Schriften: „Doctrinae de probationibus secundum jus Germanicum medii aevi adumbratio“ (Pars Prima. Regimonti 1825. Pars secunda 1827); „Die Gewere als Grundlage des älteren deutschen Sachenrechts“ (Königsberg 1828); „Die Protestation und Entlassung der sieben Göttinger Professoren“ (herausgegeben von Dahlmann, Leipzig 1838). Recensionen (verzeichnet von Stobbe): über „v. Sydow, Erbrecht des Sachsenspiegels“ (Berliner Jahrbücher f. wiss. Kritik 1830, 502–515); „Maurenbrecher, Grundzüge des deutschen Staatsrechts“ (Gött. gel. Anz. 1837, 1489–1504); „Duncker, Reallasten“ (Richter und Schneider’s Jahrbücher 1839, 302–324); „Beseler, Erbverträge“ (ebd. 1842, 321–353); „Schulze, Recht der Erstgeburt“ (Litterar. Centralblatt 1851, 673); „Marquardsen, Haft und Bürgschaft bei den Angelsachsen“ (ebd. 1852, 686); „Arnold, Geschichte der deutschen Freistädte“ (Schletter’s Jahrbücher 1855, 330).
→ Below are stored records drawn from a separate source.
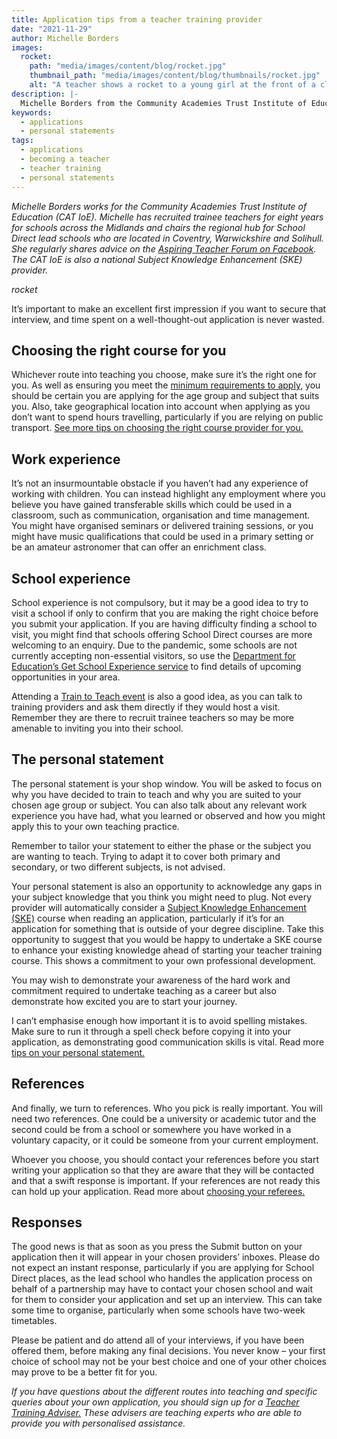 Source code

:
 ```yaml
---
title: Application tips from a teacher training provider
date: "2021-11-29"
author: Michelle Borders
images:
  rocket:
    path: "media/images/content/blog/rocket.jpg"
    thumbnail_path: "media/images/content/blog/thumbnails/rocket.jpg"
    alt: "A teacher shows a rocket to a young girl at the front of a classroom as other students watch"
description: |-
  Michelle Borders from the Community Academies Trust Institute of Education has recruited trainee teachers for eight years. Here she shares her top tips on the application process.
keywords:
  - applications
  - personal statements
tags:
  - applications
  - becoming a teacher
  - teacher training
  - personal statements
---
```


_Michelle Borders works for the Community Academies Trust Institute of Education (CAT IoE). Michelle has recruited trainee teachers for eight years for schools across the Midlands and chairs the regional hub for School Direct lead schools who are located in Coventry, Warwickshire and Solihull. She regularly shares advice on the [Aspiring Teacher Forum on Facebook](https://www.facebook.com/groups/1357146377672255). The CAT IoE is also a national Subject Knowledge Enhancement (SKE) provider._

$rocket$

It’s important to make an excellent first impression if you want to secure that interview, and time spent on a well-thought-out application is never wasted.

## Choosing the right course for you

Whichever route into teaching you choose, make sure it’s the right one for you. As well as ensuring you meet the [minimum requirements to apply](/steps-to-become-a-teacher#step-2), you should be certain you are applying for the age group and subject that suits you. Also, take geographical location into account when applying as you don’t want to spend hours travelling, particularly if you are relying on public transport. [See more tips on choosing the right course provider for you.](/blog/choosing-the-right-teacher-training-course-provider)

## Work experience

It’s not an insurmountable obstacle if you haven’t had any experience of working with children. You can instead highlight any employment where you believe you have gained transferable skills which could be used in a classroom, such as communication, organisation and time management. You might have organised seminars or delivered training sessions, or you might have music qualifications that could be used in a primary setting or be an amateur astronomer that can offer an enrichment class.

## School experience

School experience is not compulsory, but it may be a good idea to try to visit a school if only to confirm that you are making the right choice before you submit your application. If you are having difficulty finding a school to visit, you might find that schools offering School Direct courses are more welcoming to an enquiry. Due to the pandemic, some schools are not currently accepting non-essential visitors, so use the [Department for Education’s Get School Experience service](https://schoolexperience.education.gov.uk/) to find details of upcoming opportunities in your area.

Attending a [Train to Teach event](/event-categories/train-to-teach-events) is also a good idea, as you can talk to training providers and ask them directly if they would host a visit. Remember they are there to recruit trainee teachers so may be more amenable to inviting you into their school.

## The personal statement

The personal statement is your shop window. You will be asked to focus on why you have decided to train to teach and why you are suited to your chosen age group or subject. You can also talk about any relevant work experience you have had, what you learned or observed and how you might apply this to your own teaching practice.

Remember to tailor your statement to either the phase or the subject you are wanting to teach. Trying to adapt it to cover both primary and secondary, or two different subjects, is not advised.

Your personal statement is also an opportunity to acknowledge any gaps in your subject knowledge that you think you might need to plug. Not every provider will automatically consider a [Subject Knowledge Enhancement (SKE)](improve-your-subject-knowledge) course when reading an application, particularly if it’s for an application for something that is outside of your degree discipline. Take this opportunity to suggest that you would be happy to undertake a SKE course to enhance your existing knowledge ahead of starting your teacher training course. This shows a commitment to your own professional development.

You may wish to demonstrate your awareness of the hard work and commitment required to undertake teaching as a career but also demonstrate how excited you are to start your journey.

I can’t emphasise enough how important it is to avoid spelling mistakes. Make sure to run it through a spell check before copying it into your application, as demonstrating good communication skills is vital. Read more [tips on your personal statement.](/tips-on-applying-for-teacher-training#your-personal-statement)

## References

And finally, we turn to references. Who you pick is really important. You will need two references. One could be a university or academic tutor and the second could be from a school or somewhere you have worked in a voluntary capacity, or it could be someone from your current employment.

Whoever you choose, you should contact your references before you start writing your application so that they are aware that they will be contacted and that a swift response is important. If your references are not ready this can hold up your application. Read more about [choosing your referees.](/tips-on-applying-for-teacher-training#choose-your-referees)

## Responses

The good news is that as soon as you press the Submit button on your application then it will appear in your chosen providers’ inboxes. Please do not expect an instant response, particularly if you are applying for School Direct places, as the lead school who handles the application process on behalf of a partnership may have to contact your chosen school and wait for them to consider your application and set up an interview. This can take some time to organise, particularly when some schools have two-week timetables.

Please be patient and do attend all of your interviews, if you have been offered them, before making any final decisions. You never know – your first choice of school may not be your best choice and one of your other choices may prove to be a better fit for you.

_If you have questions about the different routes into teaching and specific queries about your own application, you should sign up for a [Teacher Training Adviser.](https://adviser-getintoteaching.education.gov.uk/) These advisers are teaching experts who are able to provide you with personalised assistance._
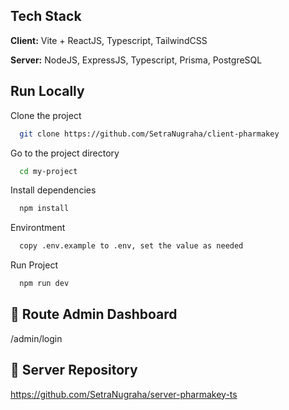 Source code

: ## Tech Stack

**Client:** Vite + ReactJS, Typescript, TailwindCSS

**Server:** NodeJS, ExpressJS, Typescript, Prisma, PostgreSQL

## Run Locally

Clone the project

```bash
  git clone https://github.com/SetraNugraha/client-pharmakey
```

Go to the project directory

```bash
  cd my-project
```

Install dependencies

```bash
  npm install
```

Environtment

```bash
  copy .env.example to .env, set the value as needed
```

Run Project

```bash
  npm run dev
```

## 🔗 Route Admin Dashboard

/admin/login

## 🔗 Server Repository

https://github.com/SetraNugraha/server-pharmakey-ts
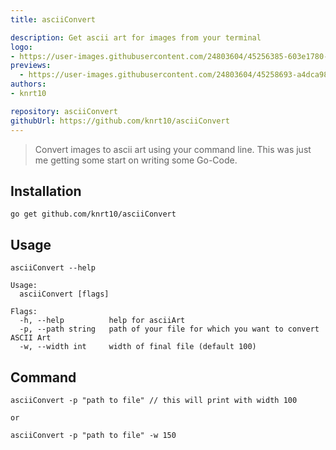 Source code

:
 ```yaml
---
title: asciiConvert

description: Get ascii art for images from your terminal 
logo:
- https://user-images.githubusercontent.com/24803604/45256385-603e1780-b3b3-11e8-83e5-a1f366de844c.png
previews:
  - https://user-images.githubusercontent.com/24803604/45258693-a4dca980-b3d9-11e8-9935-aa33646a16e6.gif
authors:
- knrt10

repository: asciiConvert
githubUrl: https://github.com/knrt10/asciiConvert
---
```


> Convert images to ascii art using your command line. This was just me getting some start on writing some Go-Code.

## Installation

```
go get github.com/knrt10/asciiConvert
```

## Usage

`asciiConvert --help` 

```
Usage:
  asciiConvert [flags]

Flags:
  -h, --help          help for asciiArt
  -p, --path string   path of your file for which you want to convert ASCII Art
  -w, --width int     width of final file (default 100)
```

## Command

```
asciiConvert -p "path to file" // this will print with width 100

or

asciiConvert -p "path to file" -w 150
```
[750] Stobbe, Wilhelm Eduard Albrecht, Im neuen Reich. 1876, II, 10–26, 41–55. – Heinze, Augsburger Allgemeine Zeitung 1876, Nr. 155. – Konrad Maurer, Münchener Kritische Vierteljahrsschrift XIX, 1877, 181 bis 189. – Leipziger Illustrirte Zeitung 24. Juni 1876 Nr. 1721 (mit Porträt). – Teichmann in Holtzendorff’s Rechtslexikon I³ (1880), 72, 73. – G. Beseler, Zur Beurtheilung der sieben Göttinger Professoren und ihrer Sache. In Briefen. Rostock 1838, 26–32. – Die sieben Göttinger Professoren nach ihrem Leben und Wirken, Braunschweig 1838, 19–24. – Die Universität Göttingen (Dr. Oppermann), Leipzig 1842, 102. – Gareis, Joh. Mich. Franz Birnbaum, Gießen 1878, 42, 43.